The fact is consumers have steadily shopped online more. In 2020, an estimated 14% of U.S. retail spending occurred online. That figure is forecast to rise to 22% in 2025. Shopify has capitalized on industry growth to boost sales and profits in the past; it's reasonable to expect it to do the same over the next few years as a result.

SHOP PS Ratio Chart

SHOP PS Ratio data by YCharts. PS ratio = price-to-sales ratio.

According to its price-to-sales (P/S) ratio of 8.8, Shopify's stock has arguably never been cheaper. This suggests it might be an excellent time for long-term investors to buy shares of this e-commerce enablers stock.

Still growing rapidly and attractively valued

Keith NoonanMercadoLibre has sometimes been described as the Amazon of Latin America because it stands as the region's largest e-commerce player, but it's actually looking even more distinguished lately. While Amazon and many other companies in the e-commerce space have seen their revenue growth decelerate dramatically over the last year, MercadoLibre has continued to post enviable rates of sales expansion.

Even with inflation and other macroeconomic pressures hitting Brazil and other key geographic market segments hard, MercadoLibre has continued to serve up an impressive performance.

Total payment volume conducted through its payment processing platform increased 76.4% year over year on a currency-neutral basis. Meanwhile, gross merchandise volume sold through its e-commerce platform rose 31.5% year over year to reach $8.6 billion. These catalysts pushed overall revenue up 60.6% year over year to $2.7 billion in the period. Perhaps even more impressive, net income across the first three quarters of the company's last fiscal year rose roughly 146% to reach $317 million.

While the company has continued to post encouraging revenue and earnings growth, its stock has still been caught up in bear-market pressures. The company's share price is off roughly 45% from its high, and I think investors have an opportunity to build a position in a promising company at a price that leaves room for huge upside.

E-commerce and payment processing services remain in comparatively young states compared to where they are in markets, including the U.S. and Western Europe. And MercadoLibre has an incredible long-term opportunity as retail operations and spending increasingly migrate to those channels. With the company still posting explosive growth, MercadoLibre stands out as a worthwhile buy, trading at roughly 74 times expected forward earnings and 4.1 times expected sales.

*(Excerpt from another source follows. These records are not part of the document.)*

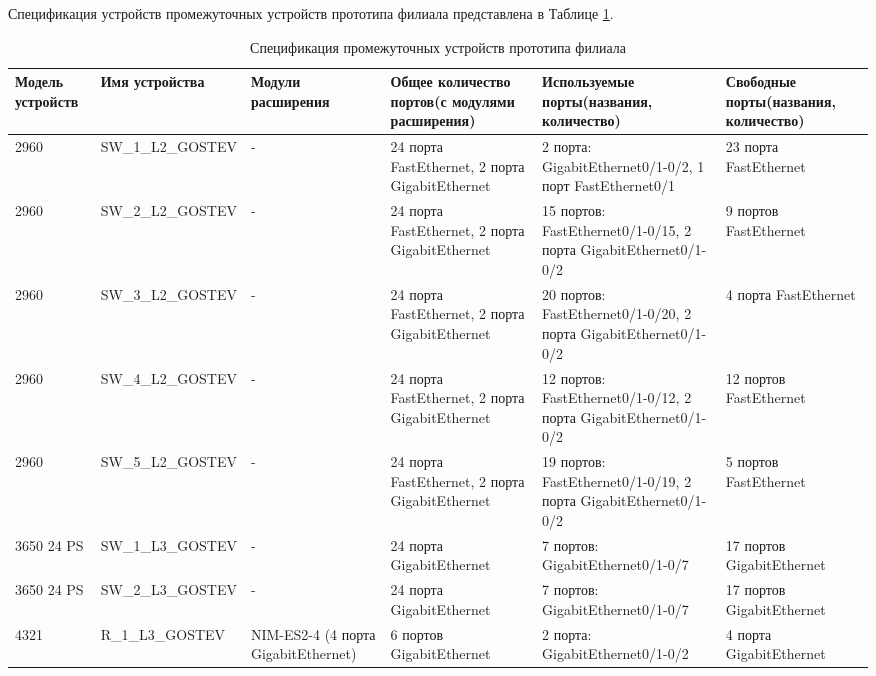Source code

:\documentclass[14pt, a4paper]{extarticle}
\numberwithin{equation}{section}
\begin{document}
\begin{landscape}
        
Спецификация устройств промежуточных устройств прототипа филиала представлена в Таблице \ref{table:filialDevicesSpecs}.

\begin{table}[H]
\centering
\small
\caption{Спецификация промежуточных устройств прототипа филиала}
\begin{tabular}{|m{2.5cm}|m{4cm}|m{3cm}|m{4.2cm}|m{5.3cm}|m{4cm}|}
\hline
\textbf{Модель устройств} & \textbf{Имя устройства} & \textbf{Модули расширения} & \textbf{Общее количество портов(с модулями расширения)} & \textbf{Используемые порты(названия, количество)} & \textbf{Свободные порты(названия, количество)} \\
\hline
2960 & 
SW\_1\_L2\_GOSTEV & 
- & 
24 порта FastEthernet, 2 порта GigabitEthernet &
2 порта: GigabitEthernet0/1-0/2, 1 порт FastEthernet0/1 &
23 порта FastEthernet \\
\hline
2960 & 
SW\_2\_L2\_GOSTEV & 
- & 
24 порта FastEthernet, 2 порта GigabitEthernet & 
15 портов: FastEthernet0/1-0/15, 2 порта GigabitEthernet0/1-0/2 & 
9 портов FastEthernet \\
\hline
2960 &
SW\_3\_L2\_GOSTEV &
- &
24 порта FastEthernet, 2 порта GigabitEthernet &
20 портов: FastEthernet0/1-0/20, 2 порта GigabitEthernet0/1-0/2 &
4 порта FastEthernet \\
\hline
2960 &
SW\_4\_L2\_GOSTEV &
- &
24 порта FastEthernet, 2 порта GigabitEthernet &
12 портов: FastEthernet0/1-0/12, 2 порта GigabitEthernet0/1-0/2 &
12 портов FastEthernet \\
\hline
2960 &
SW\_5\_L2\_GOSTEV &
- &
24 порта FastEthernet, 2 порта GigabitEthernet &
19 портов: FastEthernet0/1-0/19, 2 порта GigabitEthernet0/1-0/2 &
5 портов FastEthernet \\
\hline
3650 24 PS &
SW\_1\_L3\_GOSTEV &
- &
24 порта GigabitEthernet &
7 портов: GigabitEthernet0/1-0/7 &
17 портов GigabitEthernet \\
\hline
3650 24 PS &
SW\_2\_L3\_GOSTEV &
- &
24 порта GigabitEthernet &
7 портов: GigabitEthernet0/1-0/7 &
17 портов GigabitEthernet \\
\hline
4321 &
R\_1\_L3\_GOSTEV &
NIM-ES2-4 (4 порта GigabitEthernet) &
6 портов GigabitEthernet &
2 порта: GigabitEthernet0/1-0/2 &
4 порта GigabitEthernet \\
\hline
\end{tabular}
\label{table:filialDevicesSpecs}
\end{table}
\end{landscape}
\end{document}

Which stock is right for your portfolio?

Shopify takes more of a pick-and-shovel approach to the e-commerce space, providing many of the tools that businesses and individuals need to launch their own e-commerce stores. It's also less exposed to volatility risks that come with being in the Latin American market.

Meanwhile, MercadoLibre is still growing at an incredible rate and has managed to record fantastic business performance despite a litany of headwinds. The company should continue to serve up encouraging results in the near term, and its long-term potential is even more exciting.

On the one hand, for investors only interested in owning one of these stocks, it makes sense to weigh their respective strengths and valuation profiles to determine the best fit for your portfolio goals. On the other hand, if you're looking for broader exposure to the e-commerce industry, this is a case where buying both stocks could be the right move.